Mixed precision training implementation

Hi!

So with the release of 1.16 I tried to optimize some of my code for mixed precision and see if I would see a measurable speed up.

I tried two training loops (both with 99% gpu usage on rtx 2060) but I don’t measure any speed up, so I would like to show them here to check if my implementation is correct first. My implementation is based on the code sample at https://pytorch.org/blog/accelerating-training-on-nvidia-gpus-with-pytorch-automatic-mixed-precision/

The train function WITHOUT mixed precision:

def train(model, device, train_loader, criterion, optimizer, scheduler, epoch, iter_meter, writer):
    model.train()
    data_len = len(train_loader.dataset)
    train_start_time = time.time()
    for batch_idx, _data in enumerate(train_loader):
        spectrograms, labels, input_lengths, label_lengths = _data
        spectrograms, labels = spectrograms.to(device), labels.to(device)

        optimizer.zero_grad()

        output = model(spectrograms)  # (batch, time, n_class)
        output = F.log_softmax(output, dim=2)
        output = output.transpose(0, 1)  # (time, batch, n_class)

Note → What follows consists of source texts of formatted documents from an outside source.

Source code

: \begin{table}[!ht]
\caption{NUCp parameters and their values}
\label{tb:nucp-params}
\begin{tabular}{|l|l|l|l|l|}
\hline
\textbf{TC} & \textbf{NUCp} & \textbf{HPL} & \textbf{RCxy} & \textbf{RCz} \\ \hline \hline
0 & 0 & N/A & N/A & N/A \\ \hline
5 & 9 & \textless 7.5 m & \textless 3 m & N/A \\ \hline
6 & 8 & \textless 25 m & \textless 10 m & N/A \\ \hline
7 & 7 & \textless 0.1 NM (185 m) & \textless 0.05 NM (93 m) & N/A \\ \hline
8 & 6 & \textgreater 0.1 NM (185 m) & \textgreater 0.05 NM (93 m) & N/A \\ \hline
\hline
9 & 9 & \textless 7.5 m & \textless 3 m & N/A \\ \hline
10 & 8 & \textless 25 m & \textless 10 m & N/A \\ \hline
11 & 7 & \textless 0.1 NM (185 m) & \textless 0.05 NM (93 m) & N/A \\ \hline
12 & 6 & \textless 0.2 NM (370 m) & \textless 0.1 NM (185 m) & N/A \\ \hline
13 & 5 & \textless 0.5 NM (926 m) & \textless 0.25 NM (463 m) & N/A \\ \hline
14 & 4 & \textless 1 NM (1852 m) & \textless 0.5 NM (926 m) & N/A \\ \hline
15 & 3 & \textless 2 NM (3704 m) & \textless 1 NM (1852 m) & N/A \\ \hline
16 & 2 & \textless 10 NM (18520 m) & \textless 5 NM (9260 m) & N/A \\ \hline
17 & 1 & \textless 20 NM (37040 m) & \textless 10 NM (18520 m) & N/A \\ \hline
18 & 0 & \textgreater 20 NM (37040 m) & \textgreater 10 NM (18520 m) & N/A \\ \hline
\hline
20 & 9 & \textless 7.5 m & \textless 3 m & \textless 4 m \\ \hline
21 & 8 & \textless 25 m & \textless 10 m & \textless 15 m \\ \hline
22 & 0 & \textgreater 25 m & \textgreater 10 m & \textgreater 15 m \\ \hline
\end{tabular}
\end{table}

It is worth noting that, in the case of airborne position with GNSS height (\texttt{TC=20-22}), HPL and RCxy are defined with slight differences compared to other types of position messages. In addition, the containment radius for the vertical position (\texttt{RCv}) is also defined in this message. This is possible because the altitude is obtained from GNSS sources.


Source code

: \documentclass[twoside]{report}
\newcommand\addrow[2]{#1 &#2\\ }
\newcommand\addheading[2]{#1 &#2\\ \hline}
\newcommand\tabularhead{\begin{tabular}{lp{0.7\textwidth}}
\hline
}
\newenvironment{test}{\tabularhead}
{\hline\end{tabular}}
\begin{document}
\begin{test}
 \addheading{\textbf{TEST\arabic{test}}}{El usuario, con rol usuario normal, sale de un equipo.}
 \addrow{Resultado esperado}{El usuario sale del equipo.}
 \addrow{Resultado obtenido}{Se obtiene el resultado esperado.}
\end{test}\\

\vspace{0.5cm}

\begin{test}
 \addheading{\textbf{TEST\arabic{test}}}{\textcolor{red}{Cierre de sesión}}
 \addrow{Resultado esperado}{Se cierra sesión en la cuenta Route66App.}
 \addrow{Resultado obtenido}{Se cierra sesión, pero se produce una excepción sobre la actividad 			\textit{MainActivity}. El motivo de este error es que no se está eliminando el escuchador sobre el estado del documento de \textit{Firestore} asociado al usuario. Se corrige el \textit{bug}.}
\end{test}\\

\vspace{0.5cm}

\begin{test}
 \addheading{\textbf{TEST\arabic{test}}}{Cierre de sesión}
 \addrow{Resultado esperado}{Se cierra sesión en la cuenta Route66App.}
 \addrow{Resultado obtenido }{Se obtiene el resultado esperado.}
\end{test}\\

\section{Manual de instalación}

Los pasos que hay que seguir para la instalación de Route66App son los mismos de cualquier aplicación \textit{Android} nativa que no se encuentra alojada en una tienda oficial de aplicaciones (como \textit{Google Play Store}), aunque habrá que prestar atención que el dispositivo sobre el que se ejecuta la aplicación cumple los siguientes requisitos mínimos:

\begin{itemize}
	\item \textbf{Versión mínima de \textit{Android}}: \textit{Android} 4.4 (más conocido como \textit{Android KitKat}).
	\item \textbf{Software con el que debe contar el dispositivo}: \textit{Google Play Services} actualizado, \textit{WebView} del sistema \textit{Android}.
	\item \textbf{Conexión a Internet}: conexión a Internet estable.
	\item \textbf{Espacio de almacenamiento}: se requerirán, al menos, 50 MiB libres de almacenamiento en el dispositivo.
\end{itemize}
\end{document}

        loss = criterion(output, labels, input_lengths, label_lengths)
        loss.backward()

        writer.add_scalar("Loss/train", loss.item(), iter_meter.get())
        writer.add_scalar("learning_rate", scheduler.get_last_lr()[0], iter_meter.get())
        optimizer.step()
        scheduler.step()
        iter_meter.step()
        
    return loss.item()

And the train function WITH mixed precision

def train(model, device, train_loader, criterion, optimizer, scheduler, epoch, iter_meter, scaler, writer):
    model.train()
    data_len = len(train_loader.dataset)
    train_start_time = time.time()
    for batch_idx, _data in enumerate(train_loader):

        spectrograms, labels, input_lengths, label_lengths = _data
        spectrograms, labels = spectrograms.to(device), labels.to(device)

        optimizer.zero_grad()
        with torch.cuda.amp.autocast():
            output = model(spectrograms)  # (batch, time, n_class)
            output = F.log_softmax(output, dim=2)
            output = output.transpose(0, 1)  # (time, batch, n_class)

            loss = criterion(output, labels, input_lengths, label_lengths)

        # Mixed precision
        scaler.scale(loss).backward()  # loss.backward()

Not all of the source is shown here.